Born in Gainesville, Florida on October 20, 1950, the late lead singer of Tom Petty and the Heartbreakers brought some experience to the band, having led Mudcrutch, and also being a member of the 1980s supergroup, The Traveling Wilburys. He sold over 80 million records worldwide, and his band was inducted into the Rock and Roll Hall of Fame in 2002. And, they’ve got a star on the Hollywood Walk of Fame!
But while he led the band, we should definitely give a shout-out to the lead guitarist of the group, Mike Campbell. Known for his simple style, the guitarist is known for never using ten notes if only a couple could do the job just as well. Sure, Petty was good on the guitar, but when he released his first solo album, Full Moon Fever, he actually got Campbell to jump in and record the solos!

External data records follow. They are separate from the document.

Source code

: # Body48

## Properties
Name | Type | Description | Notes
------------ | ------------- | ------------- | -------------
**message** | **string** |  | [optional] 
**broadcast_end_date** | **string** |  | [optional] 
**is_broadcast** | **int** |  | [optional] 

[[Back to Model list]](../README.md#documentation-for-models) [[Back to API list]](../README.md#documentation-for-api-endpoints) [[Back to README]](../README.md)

Anthony Frank Iommi is next up on our list, and he’s rock royalty. The English guitarist, songwriter, and producer was formerly the lead guitarist and one of the founding members of the heavy metal band, Black Sabbath. Here’s something we bet you didn’t know about Iommi: when he was seventeen he lost the tips of his middle and ring fingers in an accident, which would forever affect his playing style. But Iommi adapted, with this “handicap” in fact contributing to a style unique to him.
He was instrumental in bringing heavy metal to the world, but he also provided a twist on the genre. He wanted to add a little style, slowing the typically fast and rocked-up style of music. Songs like “Iron Man”, “Children of the Grave”, “Paranoid” and “N.I.B.” are iconic.